Lebanese traders who took part in the Second China International Import Expo (CIIE) this year reported positive results for their participation in one of the biggest events in the world.
Some of them succeeded in signing deals that would give them the opportunity to enter the Chinese market while others have succeeded in expanding their contacts in the Asian Country.
“The expo was perfect,” Amir Hassoun, owner of Khan al Saboun, a soap manufacturer in north of Lebanon, said that “people loved our products and we were capable of signing a Memorandum of Understanding (MoU) with a Chinese private company that will distribute our products to shops in China.”
Hassoun added that he has received a lot of emails from clients in China who are interested in importing his products.
“Our priority now is to find a sub-distributor in China who would promote our products in several Chinese cities,” he said.
Elie Maamari, export manager at Lebanon’s Chateau Ksara winery, said he was capable of signing a MoU with a big Chinese company interested in spirits.
“We should follow up constantly to be able to get orders,” he said.
For his part, Charbel Gebrael, owner of Tannourine Roastery, a nuts factory, said he was capable of striking two deals, one with a big Chinese company and another one with a small retailer.
“I am very happy with the results as this was our first time going to China.
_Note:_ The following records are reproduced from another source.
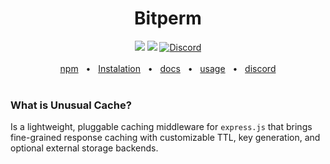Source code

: <div align="center">
  <h1>Bitperm</h1>
  <a href="https://www.npmjs.com/package/bitperm"><img src="https://img.shields.io/npm/v/unusual-cache" /></a>
  <a href="https://github.com/prisma/prisma/blob/main/LICENSE"><img src="https://img.shields.io/badge/license-MIT-blue" /></a>
  <a href="https://discord.d4nilpzz.dev"><img alt="Discord" src="https://img.shields.io/discord/1373385570965000292?label=Discord"></a>
  <br />
  <br />
  <a href="https://www.npmjs.com/package/unusual-cache">npm</a>
  <span>&nbsp;&nbsp;•&nbsp;&nbsp;</span>
  <a href="https://github.com/d4nilpzz/unusual-cache#instalation">Instalation</a>
  <span>&nbsp;&nbsp;•&nbsp;&nbsp;</span>
  <a href="https://github.com/d4nilpzz/unusual-cache">docs</a>
  <span>&nbsp;&nbsp;•&nbsp;&nbsp;</span>
  <a href="https://github.com/d4nilpzz/unusual-cache#usage">usage</a>
  <span>&nbsp;&nbsp;•&nbsp;&nbsp;</span>
  <a href="https://discord.d4nilpzz.dev">discord</a>
  <br />
  <br />
</div>

### What is Unusual Cache?
Is a lightweight, pluggable caching middleware for `express.js` that brings fine-grained response caching with customizable TTL, key generation, and optional external storage backends.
I am currently preparing for the orders,” he said.
Gebrael noted that these two customers will allow him to enter the Chinese market.
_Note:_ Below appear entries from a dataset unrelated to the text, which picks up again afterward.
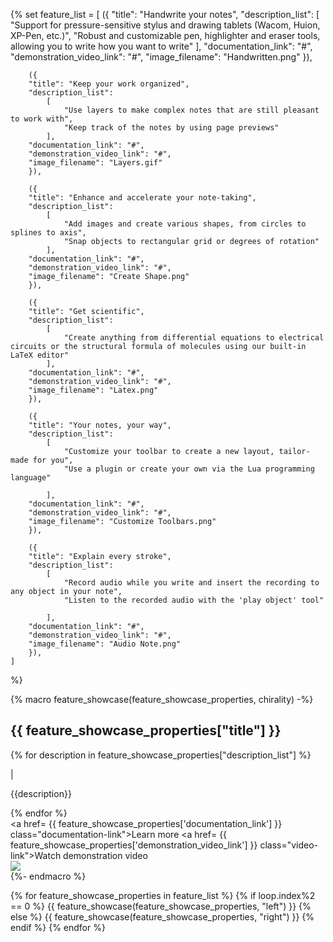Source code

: {% set feature_list = 
    [
        ({
        "title": "Handwrite your notes",
        "description_list":
            [
                "Support for pressure-sensitive stylus and drawing tablets (Wacom, Huion, XP-Pen, etc.)",
                "Robust and customizable pen, highlighter and eraser tools, allowing you to write how you want to write"
            ], 
        "documentation_link": "#",
        "demonstration_video_link": "#", 
        "image_filename": "Handwritten.png"
        }),

        ({
        "title": "Keep your work organized",
        "description_list":
            [
                "Use layers to make complex notes that are still pleasant to work with",
                "Keep track of the notes by using page previews"
            ], 
        "documentation_link": "#",
        "demonstration_video_link": "#", 
        "image_filename": "Layers.gif"
        }),

        ({
        "title": "Enhance and accelerate your note-taking",
        "description_list":
            [
                "Add images and create various shapes, from circles to splines to axis",
                "Snap objects to rectangular grid or degrees of rotation"
            ], 
        "documentation_link": "#",
        "demonstration_video_link": "#",
        "image_filename": "Create Shape.png"
        }),

        ({
        "title": "Get scientific",
        "description_list":
            [
                "Create anything from differential equations to electrical circuits or the structural formula of molecules using our built-in LaTeX editor"
            ],
        "documentation_link": "#",
        "demonstration_video_link": "#",
        "image_filename": "Latex.png"
        }),
        
        ({
        "title": "Your notes, your way",
        "description_list":
            [
                "Customize your toolbar to create a new layout, tailor-made for you",
                "Use a plugin or create your own via the Lua programming language"

            ],
        "documentation_link": "#",
        "demonstration_video_link": "#",
        "image_filename": "Customize Toolbars.png"
        }),

        ({
        "title": "Explain every stroke",
        "description_list":
            [
                "Record audio while you write and insert the recording to any object in your note",
                "Listen to the recorded audio with the 'play object' tool"

            ],
        "documentation_link": "#",
        "demonstration_video_link": "#", 
        "image_filename": "Audio Note.png"
        }),
    ] 
%}

{% macro feature_showcase(feature_showcase_properties, chirality) -%}
    <div class="feature feature-{{chirality}}">
        <div class="feature-text">
            <h2>{{ feature_showcase_properties["title"] }}</h2>
            <div class="feature-description-container">
            {% for description in feature_showcase_properties["description_list"] %}
                <div class="feature-description">
                    <p class="bullet-point">|</p><p>{{description}}</p>
                </div>
            {% endfor %}
            </div>
            <div class="feature-link">
                <a href= {{ feature_showcase_properties['documentation_link'] }} class="documentation-link">Learn more</a>
                <a href= {{ feature_showcase_properties['demonstration_video_link'] }} class="video-link">Watch demonstration video</a>
            </div>
        </div>
        <img src= "/img/{{ feature_showcase_properties['image_filename'] }}">
	</div>
{%- endmacro %}

{% for feature_showcase_properties in feature_list %}
    {% if loop.index%2 == 0 %}
        {{ feature_showcase(feature_showcase_properties, "left") }}
    {% else %}
        {{ feature_showcase(feature_showcase_properties, "right") }}
    {% endif %}
{% endfor %}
“It is a great opportunity because one of these companies is a distributor and the other has an online platform,” he said, expressing his keeness to participate in other expos next year.
Meanwhile, Kassem Tofaili, President of the Arab Chinese Cooperation and Development Association, said he participated with two booths, one for his association and the other was for the Silk Road Commerce and Consulting, a consultancy firm.
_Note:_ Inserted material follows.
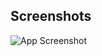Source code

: 
## Screenshots

![App Screenshot](https://github.com/poojakaneriya/bmi-ss/blob/main/Screenshot%202023-05-01%20215957.png)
He explained that the association provides services, such as promoting tourism and education in Lebanon while the consulting company help Lebanese companies do business in China.
Tofaili said that not only the new Lebanese participants in the second CIIE managed to make new deals in China, but also the previous participated companies succeeded in expanding their business.
The Second CIIE, which took place in Shanghai, China on Nov. 5 to 10, gave companies all over the world the chance to enter the Chinese market.
The expo enables countries all over the world to strengthen economic cooperation and trade, and to promote global trade and world economic growth in order to make the world economy more open.
“We appreciate the economy ministry’s efforts in facilitating our participation in the expo,” said Maamari, expecting a more attractive location in the expo next year.
Gebrael also voiced his concerns about the increase in the U.S. dollar price in Lebanon which will lead to higher price of Lebanese exported products because Lebanon imports raw materials from foreign markets by paying in dollars.
“This will reduce our competitiveness in China,” he said.
Lebanon has been witnessing a shortage in U.S. dollar which increased demand for the currency and created a parallel market in which the dollar is being sold at a rate higher than the regular rate of 1,505 Lebanese pounds.
This has created a lot of problems for Lebanese manufacturers who are expected to import less raw materials in the coming months and thus they will manufacture and export less products at a higher cost, which will reduce their competitiveness.